Your objective -
Copy out all lines from the entries below in which "Agregar" occurs.

Stored dataset items -
▬▬▬▬▬▬
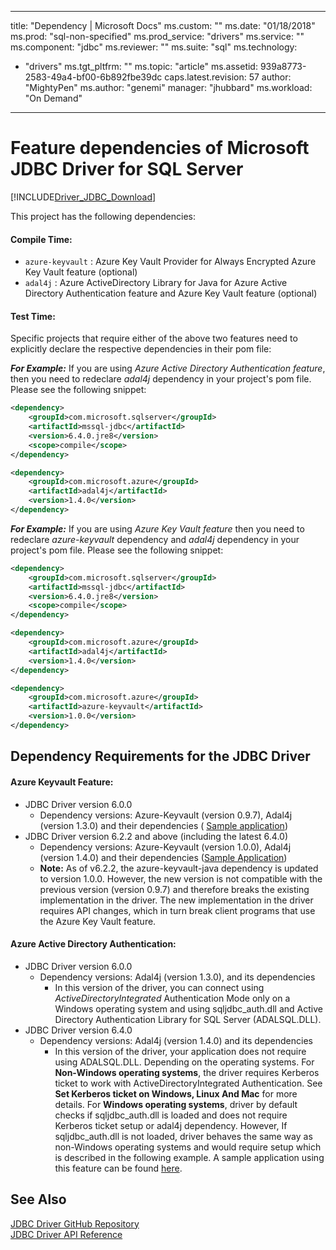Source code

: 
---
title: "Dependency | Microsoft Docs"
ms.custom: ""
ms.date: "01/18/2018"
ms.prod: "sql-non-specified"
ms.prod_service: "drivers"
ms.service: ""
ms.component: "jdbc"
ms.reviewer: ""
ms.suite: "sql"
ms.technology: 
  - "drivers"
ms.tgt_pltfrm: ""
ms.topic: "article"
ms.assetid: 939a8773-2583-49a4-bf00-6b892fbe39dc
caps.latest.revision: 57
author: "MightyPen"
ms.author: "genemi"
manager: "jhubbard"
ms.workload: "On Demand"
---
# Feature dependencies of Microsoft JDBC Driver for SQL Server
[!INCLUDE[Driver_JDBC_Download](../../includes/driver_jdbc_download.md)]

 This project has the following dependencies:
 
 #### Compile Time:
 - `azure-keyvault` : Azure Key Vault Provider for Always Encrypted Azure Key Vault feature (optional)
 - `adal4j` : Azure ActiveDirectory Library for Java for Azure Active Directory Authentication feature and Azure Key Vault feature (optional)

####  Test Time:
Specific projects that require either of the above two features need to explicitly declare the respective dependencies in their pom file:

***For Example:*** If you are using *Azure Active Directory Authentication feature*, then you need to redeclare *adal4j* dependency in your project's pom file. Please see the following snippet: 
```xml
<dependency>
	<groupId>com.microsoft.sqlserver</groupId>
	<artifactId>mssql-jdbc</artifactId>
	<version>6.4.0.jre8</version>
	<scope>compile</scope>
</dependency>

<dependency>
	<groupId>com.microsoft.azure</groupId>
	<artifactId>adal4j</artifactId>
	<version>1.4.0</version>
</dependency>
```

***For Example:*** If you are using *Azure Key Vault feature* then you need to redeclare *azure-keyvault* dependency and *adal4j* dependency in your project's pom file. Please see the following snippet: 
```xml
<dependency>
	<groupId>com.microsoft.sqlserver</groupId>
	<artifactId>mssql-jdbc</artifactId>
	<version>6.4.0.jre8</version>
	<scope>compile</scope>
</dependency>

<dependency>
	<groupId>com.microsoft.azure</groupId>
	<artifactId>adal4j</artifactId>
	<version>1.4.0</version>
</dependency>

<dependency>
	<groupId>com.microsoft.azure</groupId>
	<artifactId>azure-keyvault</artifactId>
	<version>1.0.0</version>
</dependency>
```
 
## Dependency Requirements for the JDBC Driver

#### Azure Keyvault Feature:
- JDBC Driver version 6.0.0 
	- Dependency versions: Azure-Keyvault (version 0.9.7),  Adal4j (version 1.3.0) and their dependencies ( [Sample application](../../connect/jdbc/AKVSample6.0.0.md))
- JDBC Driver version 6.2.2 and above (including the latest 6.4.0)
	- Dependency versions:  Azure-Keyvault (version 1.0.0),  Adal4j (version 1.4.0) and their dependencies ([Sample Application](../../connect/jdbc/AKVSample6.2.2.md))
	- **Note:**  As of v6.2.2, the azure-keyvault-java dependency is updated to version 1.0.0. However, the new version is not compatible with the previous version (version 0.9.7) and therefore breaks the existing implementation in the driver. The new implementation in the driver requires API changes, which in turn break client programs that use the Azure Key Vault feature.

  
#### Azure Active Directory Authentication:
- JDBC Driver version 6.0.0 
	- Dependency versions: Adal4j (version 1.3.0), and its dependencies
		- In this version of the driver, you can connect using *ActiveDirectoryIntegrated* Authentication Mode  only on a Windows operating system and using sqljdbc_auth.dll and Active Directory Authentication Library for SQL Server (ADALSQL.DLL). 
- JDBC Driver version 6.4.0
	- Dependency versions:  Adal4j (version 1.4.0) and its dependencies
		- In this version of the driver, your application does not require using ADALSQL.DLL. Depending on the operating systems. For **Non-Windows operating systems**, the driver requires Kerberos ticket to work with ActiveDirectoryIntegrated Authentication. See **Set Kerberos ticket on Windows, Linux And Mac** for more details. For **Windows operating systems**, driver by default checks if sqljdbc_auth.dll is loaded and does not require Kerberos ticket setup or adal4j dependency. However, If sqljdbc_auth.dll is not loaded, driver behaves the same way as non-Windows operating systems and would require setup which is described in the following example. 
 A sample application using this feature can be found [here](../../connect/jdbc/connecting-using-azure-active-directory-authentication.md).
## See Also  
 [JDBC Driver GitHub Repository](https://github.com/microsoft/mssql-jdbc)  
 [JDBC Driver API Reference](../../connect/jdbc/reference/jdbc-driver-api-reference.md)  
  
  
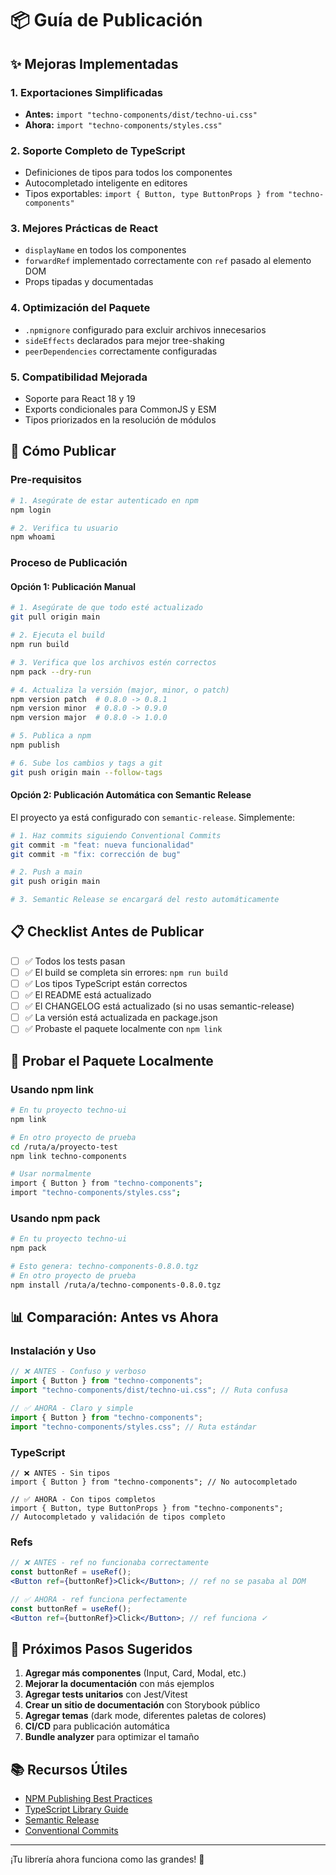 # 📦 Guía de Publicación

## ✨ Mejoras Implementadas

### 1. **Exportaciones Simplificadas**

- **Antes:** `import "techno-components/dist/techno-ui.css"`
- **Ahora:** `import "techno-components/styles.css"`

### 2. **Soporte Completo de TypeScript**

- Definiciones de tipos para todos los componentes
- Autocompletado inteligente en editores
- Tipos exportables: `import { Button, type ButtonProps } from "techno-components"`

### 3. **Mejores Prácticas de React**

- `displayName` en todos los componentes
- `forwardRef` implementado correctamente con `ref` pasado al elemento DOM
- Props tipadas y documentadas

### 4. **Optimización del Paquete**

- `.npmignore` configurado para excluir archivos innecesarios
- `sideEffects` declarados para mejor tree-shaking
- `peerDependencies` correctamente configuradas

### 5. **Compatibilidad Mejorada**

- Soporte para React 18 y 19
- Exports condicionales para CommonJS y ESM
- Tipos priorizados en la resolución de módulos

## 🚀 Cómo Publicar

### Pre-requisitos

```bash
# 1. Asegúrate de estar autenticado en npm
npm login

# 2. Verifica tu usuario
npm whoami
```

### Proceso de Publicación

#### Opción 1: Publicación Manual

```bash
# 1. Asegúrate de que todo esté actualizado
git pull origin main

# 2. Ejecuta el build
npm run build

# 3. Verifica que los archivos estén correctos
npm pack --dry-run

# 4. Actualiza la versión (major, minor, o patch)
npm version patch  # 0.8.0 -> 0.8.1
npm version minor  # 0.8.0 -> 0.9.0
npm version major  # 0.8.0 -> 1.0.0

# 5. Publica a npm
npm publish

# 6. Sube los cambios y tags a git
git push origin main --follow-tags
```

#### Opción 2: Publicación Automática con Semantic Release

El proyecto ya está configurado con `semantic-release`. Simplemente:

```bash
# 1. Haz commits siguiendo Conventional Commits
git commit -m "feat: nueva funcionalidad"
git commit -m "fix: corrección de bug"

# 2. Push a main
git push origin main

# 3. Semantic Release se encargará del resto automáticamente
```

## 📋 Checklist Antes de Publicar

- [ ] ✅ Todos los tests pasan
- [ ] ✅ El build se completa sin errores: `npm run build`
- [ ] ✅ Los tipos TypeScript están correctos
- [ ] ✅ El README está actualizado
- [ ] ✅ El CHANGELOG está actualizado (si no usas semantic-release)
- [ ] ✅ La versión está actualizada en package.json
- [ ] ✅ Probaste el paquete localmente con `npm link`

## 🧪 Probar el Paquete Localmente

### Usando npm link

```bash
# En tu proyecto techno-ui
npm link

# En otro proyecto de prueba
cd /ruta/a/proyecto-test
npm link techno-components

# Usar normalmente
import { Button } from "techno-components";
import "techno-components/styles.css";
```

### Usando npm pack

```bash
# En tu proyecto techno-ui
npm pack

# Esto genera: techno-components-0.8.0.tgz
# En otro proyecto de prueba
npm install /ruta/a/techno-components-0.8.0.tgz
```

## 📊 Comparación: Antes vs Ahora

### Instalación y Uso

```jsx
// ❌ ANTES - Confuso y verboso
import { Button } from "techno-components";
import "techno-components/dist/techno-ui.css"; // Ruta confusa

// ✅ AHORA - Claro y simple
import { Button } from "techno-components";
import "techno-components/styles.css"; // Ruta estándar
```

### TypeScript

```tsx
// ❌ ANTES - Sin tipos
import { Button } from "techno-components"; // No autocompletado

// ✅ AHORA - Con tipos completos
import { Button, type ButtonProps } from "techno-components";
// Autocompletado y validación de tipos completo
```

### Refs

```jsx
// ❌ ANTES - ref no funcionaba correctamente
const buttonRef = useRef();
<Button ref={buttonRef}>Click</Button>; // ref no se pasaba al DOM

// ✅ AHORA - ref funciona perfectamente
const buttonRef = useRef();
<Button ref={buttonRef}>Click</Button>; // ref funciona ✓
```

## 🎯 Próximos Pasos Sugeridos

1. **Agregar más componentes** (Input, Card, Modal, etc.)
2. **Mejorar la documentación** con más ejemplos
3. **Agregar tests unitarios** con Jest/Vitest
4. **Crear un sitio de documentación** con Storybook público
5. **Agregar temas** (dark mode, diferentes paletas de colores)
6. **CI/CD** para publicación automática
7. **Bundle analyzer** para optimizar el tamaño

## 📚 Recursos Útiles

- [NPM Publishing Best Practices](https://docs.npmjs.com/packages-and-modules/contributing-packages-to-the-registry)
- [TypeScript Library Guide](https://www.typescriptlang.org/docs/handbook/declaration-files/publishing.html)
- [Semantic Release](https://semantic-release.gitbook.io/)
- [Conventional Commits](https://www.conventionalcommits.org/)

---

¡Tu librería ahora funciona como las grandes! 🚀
▬▬▬▬▬▬
Output of the task -
1. **Agregar más componentes** (Input, Card, Modal, etc.)
3. **Agregar tests unitarios** con Jest/Vitest
5. **Agregar temas** (dark mode, diferentes paletas de colores)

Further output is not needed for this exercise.